What to produce =
Look for the word "weergegeven" in the entries below, then copy every line that has it.

Data extract =
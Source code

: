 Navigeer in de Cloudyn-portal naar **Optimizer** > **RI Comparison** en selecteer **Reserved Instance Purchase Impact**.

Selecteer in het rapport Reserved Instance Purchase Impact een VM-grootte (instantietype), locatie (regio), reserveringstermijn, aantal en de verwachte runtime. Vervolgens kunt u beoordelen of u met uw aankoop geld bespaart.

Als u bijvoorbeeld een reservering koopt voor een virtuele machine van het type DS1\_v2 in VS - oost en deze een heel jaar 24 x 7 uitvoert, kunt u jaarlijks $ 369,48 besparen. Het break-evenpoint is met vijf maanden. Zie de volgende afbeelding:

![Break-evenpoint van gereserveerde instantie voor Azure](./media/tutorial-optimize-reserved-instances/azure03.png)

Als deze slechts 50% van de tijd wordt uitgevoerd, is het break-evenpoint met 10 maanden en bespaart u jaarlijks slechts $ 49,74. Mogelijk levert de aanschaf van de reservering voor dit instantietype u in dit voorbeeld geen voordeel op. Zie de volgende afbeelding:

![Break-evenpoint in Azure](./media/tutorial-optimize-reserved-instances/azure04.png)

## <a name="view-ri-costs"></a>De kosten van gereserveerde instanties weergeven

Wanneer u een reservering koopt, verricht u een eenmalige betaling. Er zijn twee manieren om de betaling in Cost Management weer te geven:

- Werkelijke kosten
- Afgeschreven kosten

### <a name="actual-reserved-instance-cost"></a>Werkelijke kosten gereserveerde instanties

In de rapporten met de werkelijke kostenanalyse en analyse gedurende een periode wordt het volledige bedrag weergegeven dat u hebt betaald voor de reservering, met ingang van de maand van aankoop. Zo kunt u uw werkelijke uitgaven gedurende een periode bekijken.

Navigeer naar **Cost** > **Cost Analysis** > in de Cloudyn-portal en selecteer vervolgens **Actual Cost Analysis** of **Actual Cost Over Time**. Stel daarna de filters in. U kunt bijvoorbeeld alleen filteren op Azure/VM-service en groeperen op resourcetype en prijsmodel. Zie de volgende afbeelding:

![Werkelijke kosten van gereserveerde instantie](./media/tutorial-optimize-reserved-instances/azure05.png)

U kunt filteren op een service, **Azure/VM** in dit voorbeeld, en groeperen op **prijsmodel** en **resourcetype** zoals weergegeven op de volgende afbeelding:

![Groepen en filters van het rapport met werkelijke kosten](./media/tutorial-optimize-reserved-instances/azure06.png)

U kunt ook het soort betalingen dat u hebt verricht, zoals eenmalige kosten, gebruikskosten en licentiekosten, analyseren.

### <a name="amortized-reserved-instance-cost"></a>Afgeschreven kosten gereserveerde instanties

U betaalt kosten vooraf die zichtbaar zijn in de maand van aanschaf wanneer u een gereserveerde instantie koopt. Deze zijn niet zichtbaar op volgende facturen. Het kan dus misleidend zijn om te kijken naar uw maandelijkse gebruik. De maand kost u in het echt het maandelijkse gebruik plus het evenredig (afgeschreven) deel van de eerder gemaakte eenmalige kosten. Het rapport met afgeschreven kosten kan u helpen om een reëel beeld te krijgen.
---
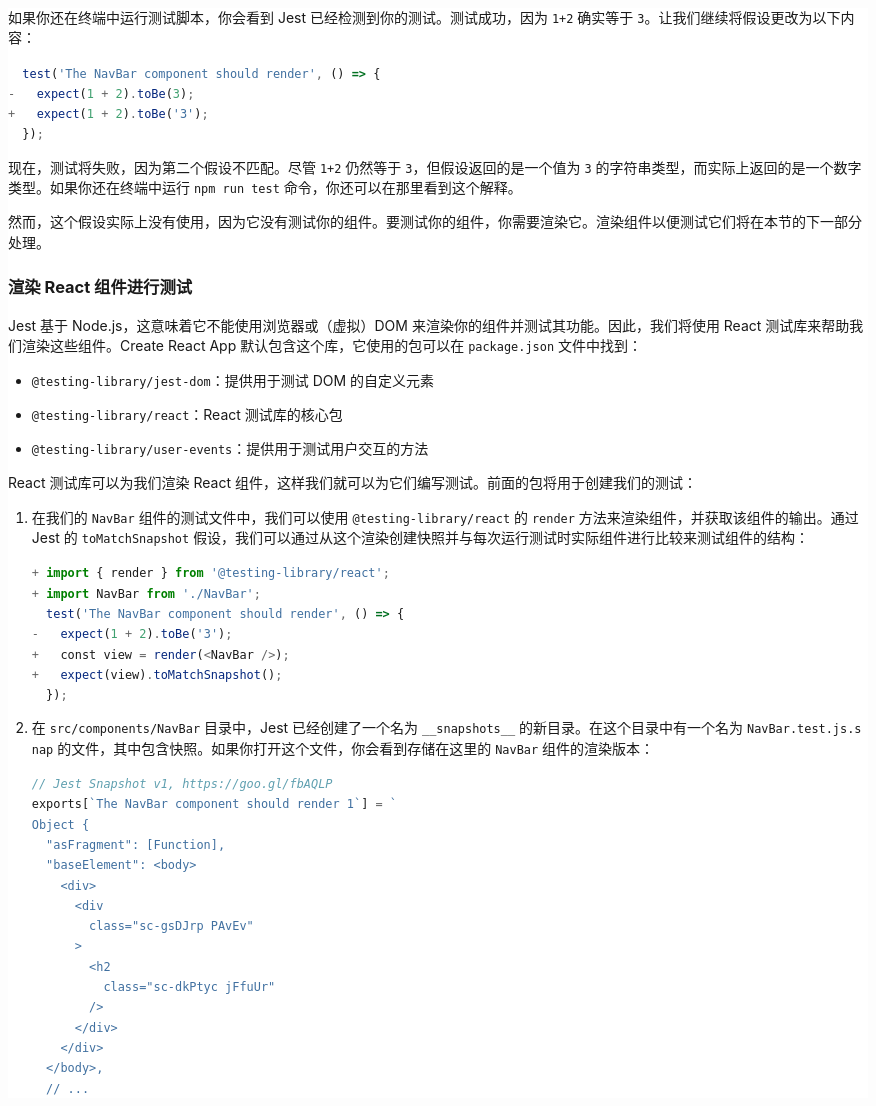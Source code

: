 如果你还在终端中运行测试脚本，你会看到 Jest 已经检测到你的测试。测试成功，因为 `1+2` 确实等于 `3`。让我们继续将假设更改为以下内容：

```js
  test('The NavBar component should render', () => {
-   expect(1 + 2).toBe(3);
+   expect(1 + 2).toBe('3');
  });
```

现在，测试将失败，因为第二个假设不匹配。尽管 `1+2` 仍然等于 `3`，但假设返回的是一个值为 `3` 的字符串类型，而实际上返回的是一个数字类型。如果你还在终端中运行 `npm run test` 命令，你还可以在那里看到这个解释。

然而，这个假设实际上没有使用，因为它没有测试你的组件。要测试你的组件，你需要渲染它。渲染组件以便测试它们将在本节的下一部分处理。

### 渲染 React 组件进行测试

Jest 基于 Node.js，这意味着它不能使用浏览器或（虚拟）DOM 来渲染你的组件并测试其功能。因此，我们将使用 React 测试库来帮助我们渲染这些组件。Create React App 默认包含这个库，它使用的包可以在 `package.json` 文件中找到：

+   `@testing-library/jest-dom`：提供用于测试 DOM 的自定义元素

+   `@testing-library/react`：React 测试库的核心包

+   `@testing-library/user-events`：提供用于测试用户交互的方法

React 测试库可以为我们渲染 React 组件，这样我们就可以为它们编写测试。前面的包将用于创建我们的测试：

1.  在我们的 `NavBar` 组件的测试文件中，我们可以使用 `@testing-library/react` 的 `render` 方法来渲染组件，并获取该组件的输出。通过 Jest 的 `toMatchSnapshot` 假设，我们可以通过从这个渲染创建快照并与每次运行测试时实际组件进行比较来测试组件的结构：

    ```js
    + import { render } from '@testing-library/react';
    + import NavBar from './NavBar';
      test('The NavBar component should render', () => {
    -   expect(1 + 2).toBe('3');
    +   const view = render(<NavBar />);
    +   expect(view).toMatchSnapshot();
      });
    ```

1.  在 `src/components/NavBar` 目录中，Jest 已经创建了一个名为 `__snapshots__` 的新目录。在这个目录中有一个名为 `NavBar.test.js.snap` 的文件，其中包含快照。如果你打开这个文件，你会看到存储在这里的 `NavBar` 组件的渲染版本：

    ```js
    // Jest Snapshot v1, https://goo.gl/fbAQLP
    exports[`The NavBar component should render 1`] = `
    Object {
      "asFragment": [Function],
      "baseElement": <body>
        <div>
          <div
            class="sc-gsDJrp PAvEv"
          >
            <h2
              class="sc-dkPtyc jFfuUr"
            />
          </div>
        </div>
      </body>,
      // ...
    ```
--
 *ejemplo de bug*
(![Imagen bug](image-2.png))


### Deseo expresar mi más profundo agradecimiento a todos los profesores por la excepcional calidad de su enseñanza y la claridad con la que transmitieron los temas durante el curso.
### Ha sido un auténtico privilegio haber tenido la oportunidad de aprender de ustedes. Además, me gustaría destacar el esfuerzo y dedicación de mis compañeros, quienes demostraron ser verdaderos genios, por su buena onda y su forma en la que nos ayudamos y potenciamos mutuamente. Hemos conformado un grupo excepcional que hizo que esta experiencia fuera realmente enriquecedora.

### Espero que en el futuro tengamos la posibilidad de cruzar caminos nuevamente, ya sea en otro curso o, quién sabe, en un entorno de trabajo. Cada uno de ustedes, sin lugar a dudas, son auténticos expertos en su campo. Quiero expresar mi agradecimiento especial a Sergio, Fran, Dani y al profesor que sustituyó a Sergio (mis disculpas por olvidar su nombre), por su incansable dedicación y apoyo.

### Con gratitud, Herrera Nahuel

Answer to the exercise =
In de rapporten met de werkelijke kostenanalyse en analyse gedurende een periode wordt het volledige bedrag weergegeven dat u hebt betaald voor de reservering, met ingang van de maand van aankoop. Zo kunt u uw werkelijke uitgaven gedurende een periode bekijken.
U kunt filteren op een service, **Azure/VM** in dit voorbeeld, en groeperen op **prijsmodel** en **resourcetype** zoals weergegeven op de volgende afbeelding:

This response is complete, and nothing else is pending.